- Date: August 6–7, 1988
- Location: New York City 40°43′43″N 73°58′53″W﻿ / ﻿40.72861°N 73.98139°W
- Goals: Opposition to gentrification, homelessness, park curfew
- Methods: Riot, protest, demonstration

Parties
| Protesters, reporters | New York City Police Department |

Number
| 200 | 450 |

Casualties and losses
| 35 injured, 9 arrested | 3 injured |
- Tompkins Square Park's location in New York City

= 1988 Tompkins Square Park riot =

Riot and civil disorder in New York City

The Tompkins Square Park riot occurred on August 6-7, 1988, in Tompkins Square Park, located in the Alphabet City section of the East Village neighborhood in Manhattan, New York City. Groups of "drug pushers, homeless people and young people known as squatters and punks," had largely taken over the park. The East Village and Alphabet City communities were divided about what, if anything, should be done about it. The local governing body, Manhattan Community Board 3, recommended, and the New York City Parks Department adopted a 1 a.m. curfew for the previously 24-hour park, in an attempt to bring it under control. On July 31, a protest rally against the curfew saw several clashes between protesters and police.

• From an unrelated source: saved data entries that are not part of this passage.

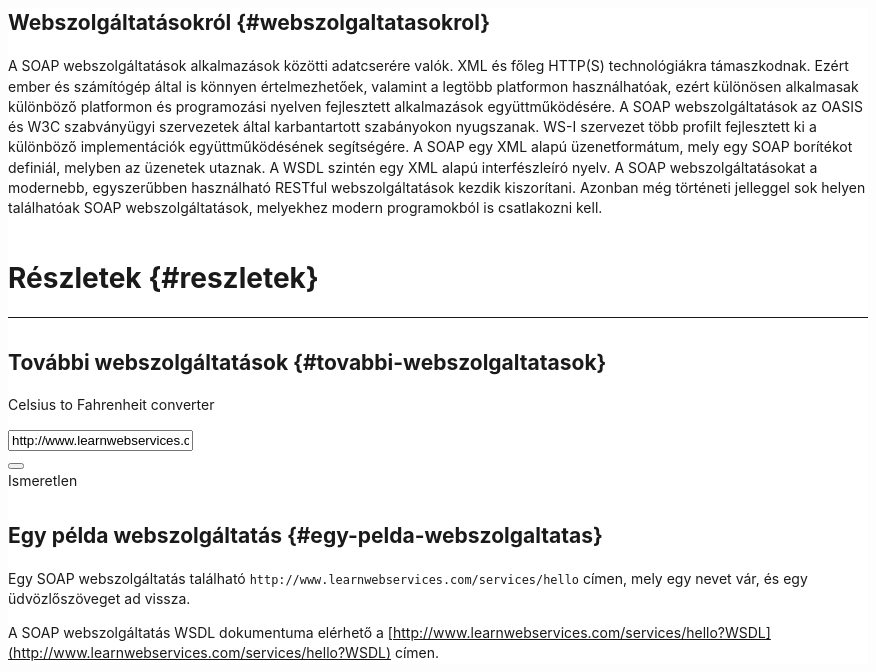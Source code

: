 ## Webszolgáltatásokról {#webszolgaltatasokrol}

A SOAP webszolgáltatások alkalmazások közötti adatcserére valók. XML és
főleg HTTP(S) technológiákra támaszkodnak. Ezért ember és számítógép
által is könnyen értelmezhetőek, valamint a legtöbb platformon
használhatóak, ezért különösen alkalmasak különböző platformon és
programozási nyelven fejlesztett alkalmazások együttműködésére. A SOAP
webszolgáltatások az OASIS és W3C szabványügyi szervezetek által
karbantartott szabányokon nyugszanak. WS-I szervezet több profilt
fejlesztett ki a különböző implementációk együttműködésének segítségére.
A SOAP egy XML alapú üzenetformátum, mely egy SOAP borítékot definiál,
melyben az üzenetek utaznak. A WSDL szintén egy XML alapú interfészleíró
nyelv. A SOAP webszolgáltatásokat a modernebb, egyszerűbben használható
RESTful webszolgáltatások kezdik kiszorítani. Azonban még történeti
jelleggel sok helyen találhatóak SOAP webszolgáltatások, melyekhez
modern programokból is csatlakozni kell.

# Részletek {#reszletek}

<hr />

## További webszolgáltatások {#tovabbi-webszolgaltatasok}

Celsius to Fahrenheit converter

<div class="d-flex justify-content-center mb-3">
  <div class="form-row col-md-8">
    <div class="input-group ">    
      <input type="text" value="http://www.learnwebservices.com/services/tempconverter?wsdl" id="highlighted-wsdl-temp" class="form-control"/>
      <div class="input-group-append">
        <button class="btn btn-outline-primary btn-copy" type="button" data-clipboard-target="#highlighted-wsdl-temp" title="Kimásoltad">
          <i class="copy-button far fa-copy"></i>
          </button>
      </div>  
      <div>
        <span id="health-check-badge-converter" class="badge d-none ml-2">Ismeretlen</span>
      </div>
    </div>
  </div>
</div>

## Egy példa webszolgáltatás {#egy-pelda-webszolgaltatas}

Egy SOAP webszolgáltatás található `http://www.learnwebservices.com/services/hello`
címen, mely egy nevet vár, és egy üdvözlőszöveget ad vissza.

A SOAP webszolgáltatás WSDL dokumentuma elérhető a [http://www.learnwebservices.com/services/hello?WSDL](http://www.learnwebservices.com/services/hello?WSDL) címen.
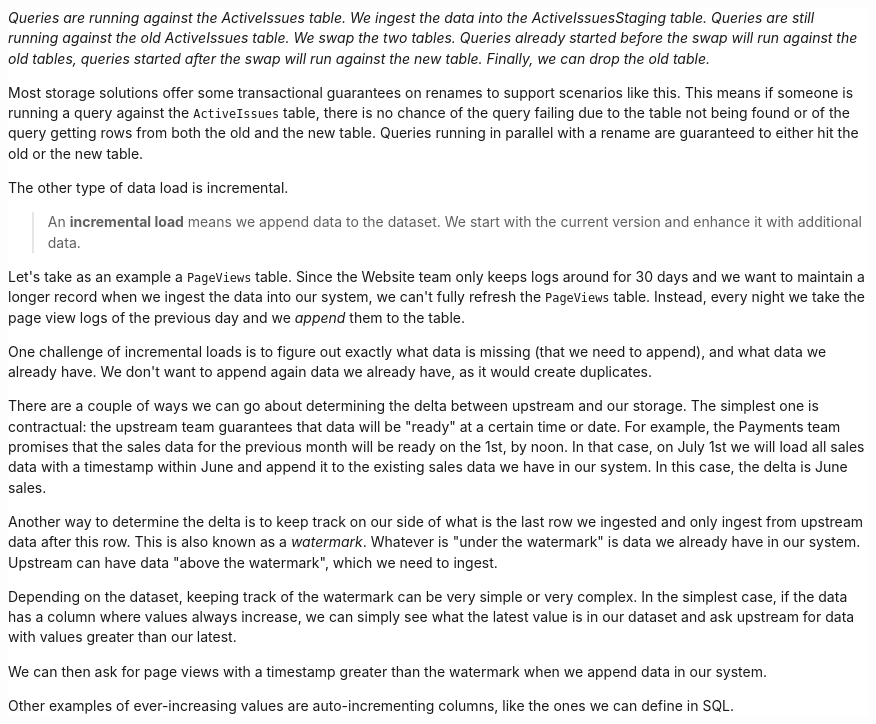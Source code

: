 *Queries are running against the ActiveIssues table. We ingest the data
into the ActiveIssuesStaging table. Queries are still running against
the old ActiveIssues table. We swap the two tables. Queries already
started before the swap will run against the old tables, queries started
after the swap will run against the new table. Finally, we can drop the
old table.*

Most storage solutions offer some transactional guarantees on renames to
support scenarios like this. This means if someone is running a query
against the `ActiveIssues` table, there is no chance of the query
failing due to the table not being found or of the query getting rows
from both the old and the new table. Queries running in parallel with a
rename are guaranteed to either hit the old or the new table.

The other type of data load is incremental.

> An **incremental load** means we append data to the dataset. We start
> with the current version and enhance it with additional data.

Let's take as an example a `PageViews` table. Since the Website team
only keeps logs around for 30 days and we want to maintain a longer
record when we ingest the data into our system, we can't fully refresh
the `PageViews` table. Instead, every night we take the page view logs
of the previous day and we *append* them to the table.

One challenge of incremental loads is to figure out exactly what data is
missing (that we need to append), and what data we already have. We
don't want to append again data we already have, as it would create
duplicates.

There are a couple of ways we can go about determining the delta between
upstream and our storage. The simplest one is contractual: the upstream
team guarantees that data will be "ready" at a certain time or date.
For example, the Payments team promises that the sales data for the
previous month will be ready on the 1st, by noon. In that case, on July
1st we will load all sales data with a timestamp within June and append
it to the existing sales data we have in our system. In this case, the
delta is June sales.

Another way to determine the delta is to keep track on our side of what
is the last row we ingested and only ingest from upstream data after
this row. This is also known as a *watermark*. Whatever is "under the
watermark" is data we already have in our system. Upstream can have
data "above the watermark", which we need to ingest.

Depending on the dataset, keeping track of the watermark can be very
simple or very complex. In the simplest case, if the data has a column
where values always increase, we can simply see what the latest value is
in our dataset and ask upstream for data with values greater than our
latest.

We can then ask for page views with a timestamp greater than the
watermark when we append data in our system.

Other examples of ever-increasing values are auto-incrementing columns,
like the ones we can define in SQL.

Another rally was held on August 6. Here, the police charged a crowd of protesters, and a riot ensued. Bystanders, activists, police officers, neighborhood residents and journalists were caught up in the violence. Despite a brief lull in the fighting, the melee continued until 6 a.m. the next day. Mayor Ed Koch temporarily rescinded the curfew. The neighborhood, previously divided over how to deal with the park, was unanimous in its condemnation of the heavy-handed actions of the police.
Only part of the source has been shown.